Ankara'da yaşayan Pehlivanoğlu, ülkücü kimliği sebebiyle darbenin ardından tutuklandı. Sıkıyönetim mahkemesinde yargılandı ve emekli Askerî Hâkim Ali Fahir Kayacan'ın da imzasıyla idam cezasına çarptırıldı. "12 Eylül döneminde uygulanan adalet şimdiye göre daha adildi." çıkışıyla eleştirilen Kayacan'ın bu sözlerine bir tepki de Mustafa Pehlivanoğlu'nun babası Necmi Peh-livanoğlu'ndan geldi. Açıklamanın zamanlamasına dikkat çeken acılı baba, "Yargılamadan korktuğu için; kendini kurtarmak istiyor. Herhalde, asıl adalet yerini bulacak diye korkuyor." diyor. Pehlivanoğlu ile aynı dönemde asılan bir diğer ülkücü Fikri Arıkan'ın ağabeyi Alaattin Arıkan ise Kayacan'ın yargılanacağını anlayınca, kendisini aklama- ya çalıştığını söylüyor.
"Sevgili anneciğim ve babacığım, sizler beni bu yaşa kadar büyüttünüz ve yetiştirdiniz. (...) Kader ne ise onu çekeceğiz. Ben de kardeşim Haydar gibi bir an önce Allah'ın huzuruna çıkacağım. Eğer benim günahım varsa Cenab-ı Allah'ın huzurunda çekmeye hazırım. Yok, bir yanlışlık sonucu ölümüme karar verenler, idam edenler Allah'tan bulsunlar. (...)"
Yukarıdaki satırların sahibi 12 Eylül askeri darbesinin ardından darağacına gönderilen ilk ülkücü Mustafa Pehlivanoğlu'ydu. Balgat'ta kahvehaneyi taramakla suçlandı. İdama mahkum edildi. Yukarıdaki satırları yazdıktan kısa bir süre sonra cuntanın emriyle idam edildi. 22 yaşındaydı. Asıldığından ailesinin bile haberi yoktu. Oğullarının idam edildiğini üç gün sonra cezaevinde ziyarete geldiklerinde öğrendiler.

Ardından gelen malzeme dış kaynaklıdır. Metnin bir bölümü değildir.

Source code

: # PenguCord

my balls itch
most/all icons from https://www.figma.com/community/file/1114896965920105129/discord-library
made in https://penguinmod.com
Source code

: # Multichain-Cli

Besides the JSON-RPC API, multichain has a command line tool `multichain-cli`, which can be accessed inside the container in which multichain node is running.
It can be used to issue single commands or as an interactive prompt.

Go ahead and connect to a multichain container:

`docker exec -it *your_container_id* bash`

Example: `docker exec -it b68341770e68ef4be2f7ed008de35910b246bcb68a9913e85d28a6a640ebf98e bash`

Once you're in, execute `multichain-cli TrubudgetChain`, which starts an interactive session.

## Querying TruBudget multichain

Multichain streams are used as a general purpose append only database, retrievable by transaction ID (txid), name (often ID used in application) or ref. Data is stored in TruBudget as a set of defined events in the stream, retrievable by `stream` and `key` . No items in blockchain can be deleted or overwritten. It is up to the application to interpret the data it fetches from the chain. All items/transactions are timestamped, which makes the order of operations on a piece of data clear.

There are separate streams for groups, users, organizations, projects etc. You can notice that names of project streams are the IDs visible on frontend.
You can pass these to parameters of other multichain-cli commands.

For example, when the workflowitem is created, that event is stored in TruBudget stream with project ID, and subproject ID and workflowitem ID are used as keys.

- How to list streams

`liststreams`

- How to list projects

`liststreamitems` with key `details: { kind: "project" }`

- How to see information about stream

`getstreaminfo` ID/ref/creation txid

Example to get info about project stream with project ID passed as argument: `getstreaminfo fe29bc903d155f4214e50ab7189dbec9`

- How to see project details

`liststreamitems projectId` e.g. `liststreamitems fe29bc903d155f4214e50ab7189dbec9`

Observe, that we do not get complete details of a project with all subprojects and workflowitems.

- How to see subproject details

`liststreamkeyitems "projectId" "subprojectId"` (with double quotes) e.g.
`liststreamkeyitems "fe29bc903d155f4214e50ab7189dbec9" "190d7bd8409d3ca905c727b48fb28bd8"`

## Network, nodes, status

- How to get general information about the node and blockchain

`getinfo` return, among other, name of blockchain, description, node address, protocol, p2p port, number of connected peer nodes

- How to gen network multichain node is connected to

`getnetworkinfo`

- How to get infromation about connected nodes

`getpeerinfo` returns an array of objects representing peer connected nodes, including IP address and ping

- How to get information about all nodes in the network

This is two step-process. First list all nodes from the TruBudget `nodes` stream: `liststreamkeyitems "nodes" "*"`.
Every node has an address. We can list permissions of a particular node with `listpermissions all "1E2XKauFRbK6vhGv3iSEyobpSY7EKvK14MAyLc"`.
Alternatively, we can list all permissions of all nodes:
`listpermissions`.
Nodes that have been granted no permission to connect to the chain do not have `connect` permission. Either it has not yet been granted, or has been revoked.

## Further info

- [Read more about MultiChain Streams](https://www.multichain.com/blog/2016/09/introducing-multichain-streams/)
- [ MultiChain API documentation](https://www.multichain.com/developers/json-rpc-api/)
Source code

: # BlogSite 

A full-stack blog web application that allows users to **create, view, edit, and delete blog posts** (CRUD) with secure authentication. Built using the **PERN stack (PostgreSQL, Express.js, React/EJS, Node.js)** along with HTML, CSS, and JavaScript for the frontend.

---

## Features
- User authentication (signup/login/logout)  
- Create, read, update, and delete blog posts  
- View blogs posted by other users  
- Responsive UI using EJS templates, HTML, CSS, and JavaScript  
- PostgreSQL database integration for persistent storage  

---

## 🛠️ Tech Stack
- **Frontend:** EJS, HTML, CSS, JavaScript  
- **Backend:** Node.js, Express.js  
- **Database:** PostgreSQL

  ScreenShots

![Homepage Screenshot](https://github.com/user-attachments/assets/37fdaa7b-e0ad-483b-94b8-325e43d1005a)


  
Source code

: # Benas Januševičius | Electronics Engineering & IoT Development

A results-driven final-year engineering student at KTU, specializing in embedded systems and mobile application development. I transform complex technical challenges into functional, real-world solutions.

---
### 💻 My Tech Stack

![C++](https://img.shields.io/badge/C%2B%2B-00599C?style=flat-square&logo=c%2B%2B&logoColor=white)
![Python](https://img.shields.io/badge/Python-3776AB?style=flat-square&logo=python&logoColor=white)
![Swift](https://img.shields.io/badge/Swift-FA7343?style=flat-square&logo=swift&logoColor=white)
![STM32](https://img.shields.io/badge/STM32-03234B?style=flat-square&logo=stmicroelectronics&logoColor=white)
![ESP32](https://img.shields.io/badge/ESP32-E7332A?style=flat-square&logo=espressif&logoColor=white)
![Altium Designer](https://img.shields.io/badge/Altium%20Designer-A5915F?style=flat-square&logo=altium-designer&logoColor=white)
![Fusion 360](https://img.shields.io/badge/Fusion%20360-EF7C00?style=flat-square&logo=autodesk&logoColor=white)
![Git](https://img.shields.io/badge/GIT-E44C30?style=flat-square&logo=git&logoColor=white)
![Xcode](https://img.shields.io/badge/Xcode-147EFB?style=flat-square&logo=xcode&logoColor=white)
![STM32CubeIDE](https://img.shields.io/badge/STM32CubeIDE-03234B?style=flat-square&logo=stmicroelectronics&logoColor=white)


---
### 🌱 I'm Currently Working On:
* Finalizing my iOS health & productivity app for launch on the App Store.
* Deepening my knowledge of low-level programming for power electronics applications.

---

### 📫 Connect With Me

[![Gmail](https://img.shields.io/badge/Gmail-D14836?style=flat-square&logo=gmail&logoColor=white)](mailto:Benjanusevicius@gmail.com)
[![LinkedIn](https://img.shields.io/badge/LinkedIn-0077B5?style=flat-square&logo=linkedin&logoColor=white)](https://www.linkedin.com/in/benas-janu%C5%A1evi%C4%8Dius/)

Suçsuzluğunu ortaya koyan hiçbir delil dikkate alınmadı. 12 Eylül'ün sahipleri, 'denge olsun diye' asmışlardı. Önce solcu Necdet Adalı darağacına gönderilmişti. Ardından da Mustafa Pehlivanoğlu. İdam kararını verenler arasında sıkıyönetim mahkemesi Hakimi Fahir Kayacan da vardı. Kayacan, bizzat iki infaza da katılacaktı. Önce Adalı'nın, ardından da Pehlivanoğlu'nun nasıl asıldığını anılarında ayrıntılı olarak anlattı. Meslek hayatı boyunca 40'tan fazla infaz kararı veren Fahir Kayacan, bugünlerde yine gündemde. Darbenin ardından kendisinin de görev aldığı sıkıyönetim mahkemelerinin bugünkü mahkemelerden daha adil olduğunu savunuyor. Ergenekon terör örgütü davasında sadece sanıklardan Kemal Kerinçsiz'in savunmasının 9 gün sürdüğünü unutmuş olacak ki, 12 Eylül'de sanıkların saatlerce savunma yapmalarına izin verdiklerini söylüyor.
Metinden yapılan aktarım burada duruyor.